■ Problem ■
From the line containing "The VisualWordGrid-padding approach" through the last line of the data, return those lines exactly as written and nothing more.

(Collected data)

● ● ●

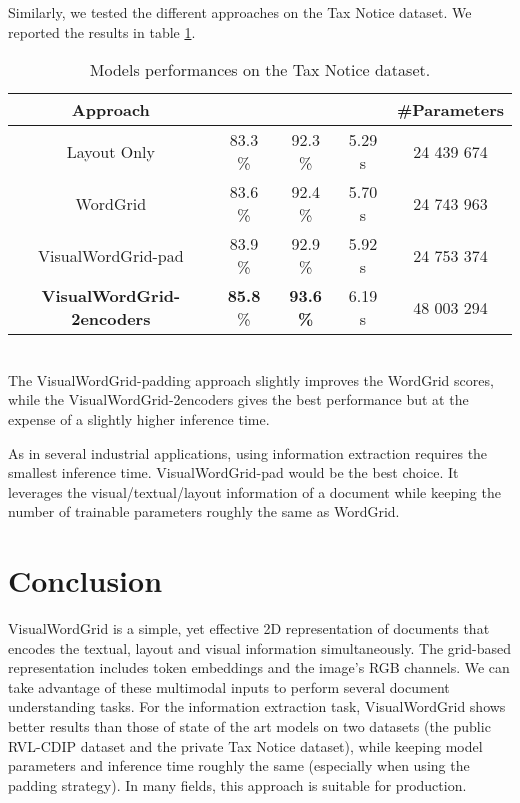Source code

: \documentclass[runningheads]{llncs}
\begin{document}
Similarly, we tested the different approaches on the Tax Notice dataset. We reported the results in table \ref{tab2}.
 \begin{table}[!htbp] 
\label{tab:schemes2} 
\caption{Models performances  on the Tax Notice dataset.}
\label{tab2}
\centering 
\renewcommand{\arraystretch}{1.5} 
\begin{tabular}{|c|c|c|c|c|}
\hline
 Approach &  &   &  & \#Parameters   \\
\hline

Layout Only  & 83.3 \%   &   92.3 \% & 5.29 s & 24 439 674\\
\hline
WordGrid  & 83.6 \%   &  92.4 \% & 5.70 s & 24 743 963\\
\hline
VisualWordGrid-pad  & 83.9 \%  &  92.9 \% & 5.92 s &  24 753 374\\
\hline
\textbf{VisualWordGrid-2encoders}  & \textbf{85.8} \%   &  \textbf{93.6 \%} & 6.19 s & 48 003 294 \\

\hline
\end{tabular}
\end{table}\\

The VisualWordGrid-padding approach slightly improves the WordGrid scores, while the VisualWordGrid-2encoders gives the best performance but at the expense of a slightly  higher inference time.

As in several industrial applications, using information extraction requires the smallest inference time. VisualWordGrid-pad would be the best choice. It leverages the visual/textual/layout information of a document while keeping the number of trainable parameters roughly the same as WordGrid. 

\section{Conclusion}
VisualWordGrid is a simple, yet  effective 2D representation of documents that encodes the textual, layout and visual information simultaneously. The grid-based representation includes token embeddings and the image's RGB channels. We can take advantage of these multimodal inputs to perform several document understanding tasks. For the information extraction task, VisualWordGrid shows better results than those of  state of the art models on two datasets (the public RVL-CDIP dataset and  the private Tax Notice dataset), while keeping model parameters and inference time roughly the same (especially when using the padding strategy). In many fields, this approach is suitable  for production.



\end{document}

● ● ●

■ Response ■
The VisualWordGrid-padding approach slightly improves the WordGrid scores, while the VisualWordGrid-2encoders gives the best performance but at the expense of a slightly  higher inference time.

As in several industrial applications, using information extraction requires the smallest inference time. VisualWordGrid-pad would be the best choice. It leverages the visual/textual/layout information of a document while keeping the number of trainable parameters roughly the same as WordGrid. 

\section{Conclusion}
VisualWordGrid is a simple, yet  effective 2D representation of documents that encodes the textual, layout and visual information simultaneously. The grid-based representation includes token embeddings and the image's RGB channels. We can take advantage of these multimodal inputs to perform several document understanding tasks. For the information extraction task, VisualWordGrid shows better results than those of  state of the art models on two datasets (the public RVL-CDIP dataset and  the private Tax Notice dataset), while keeping model parameters and inference time roughly the same (especially when using the padding strategy). In many fields, this approach is suitable  for production.



\end{document}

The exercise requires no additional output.